Polymorphisms in cytochrome P450 17A1 and risk of non-Hodgkin lymphoma


Christine F. Skibola, PhD, Division of Environmental Health Sciences, School of Public Health, 140 Earl Warren Hall, University of California, Berkeley, CA 94720-7360, USA. E-mail: chrisfs@berkeley.edu


Broad cross-talk exists between the endocrine and immune systems. Estrogen receptor expression in lymphocytes suggests that hormonal modulation may influence lymphoma risk.
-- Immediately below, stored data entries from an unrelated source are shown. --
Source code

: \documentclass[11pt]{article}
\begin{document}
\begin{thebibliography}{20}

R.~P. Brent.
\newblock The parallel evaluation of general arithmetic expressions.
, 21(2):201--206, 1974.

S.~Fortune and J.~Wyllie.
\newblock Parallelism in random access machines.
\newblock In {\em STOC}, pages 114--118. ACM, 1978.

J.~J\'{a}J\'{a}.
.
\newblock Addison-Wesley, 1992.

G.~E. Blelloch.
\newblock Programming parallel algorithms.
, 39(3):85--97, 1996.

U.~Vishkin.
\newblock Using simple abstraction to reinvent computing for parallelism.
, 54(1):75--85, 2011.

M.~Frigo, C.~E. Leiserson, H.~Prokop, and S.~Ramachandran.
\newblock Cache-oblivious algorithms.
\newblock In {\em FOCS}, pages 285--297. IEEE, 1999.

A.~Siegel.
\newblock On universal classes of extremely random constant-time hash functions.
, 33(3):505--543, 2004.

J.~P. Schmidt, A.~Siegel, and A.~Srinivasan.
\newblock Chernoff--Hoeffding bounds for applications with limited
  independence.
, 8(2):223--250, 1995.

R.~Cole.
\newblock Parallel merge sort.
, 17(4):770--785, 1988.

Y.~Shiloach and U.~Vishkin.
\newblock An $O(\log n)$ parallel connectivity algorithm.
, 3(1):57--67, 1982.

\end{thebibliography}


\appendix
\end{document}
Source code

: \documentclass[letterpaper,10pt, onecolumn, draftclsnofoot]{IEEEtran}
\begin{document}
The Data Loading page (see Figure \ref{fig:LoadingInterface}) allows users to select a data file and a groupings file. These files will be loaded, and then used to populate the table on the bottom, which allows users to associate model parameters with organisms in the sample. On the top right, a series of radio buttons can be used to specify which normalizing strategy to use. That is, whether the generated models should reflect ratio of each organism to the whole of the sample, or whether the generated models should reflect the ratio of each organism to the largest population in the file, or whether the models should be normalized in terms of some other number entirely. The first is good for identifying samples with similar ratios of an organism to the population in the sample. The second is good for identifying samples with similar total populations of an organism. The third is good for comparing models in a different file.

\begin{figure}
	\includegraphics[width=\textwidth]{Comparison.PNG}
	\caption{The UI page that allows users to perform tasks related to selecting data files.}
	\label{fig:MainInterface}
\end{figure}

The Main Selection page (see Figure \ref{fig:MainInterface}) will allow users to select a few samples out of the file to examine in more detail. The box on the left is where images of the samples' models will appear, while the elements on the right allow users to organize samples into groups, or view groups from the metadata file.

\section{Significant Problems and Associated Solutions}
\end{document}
Analysis of genetic polymorphisms that affect oestrogen production, such as cytochrome P450 17A1 (CYP17A1) −34T>C, may provide insight into oestrogen's role in lymphomagenesis. CYP17A1−34T>C and CYP17A1 IVS2 105A>C polymorphisms were analyzed in a non-Hodgkin lymphoma (NHL) population-based case–control study. The CYP17A1−34CC genotype was positively associated with NHL [odds ratio (OR) = 1·44, 95% confidence interval (CI) 1·02–2·03], particularly diffuse large B-cell lymphoma (OR = 1·76, CI 1·14–2·71). Associations of CYP17A1 polymorphisms with increased risk of NHL suggest a role for oestrogen in lymphomagenesis.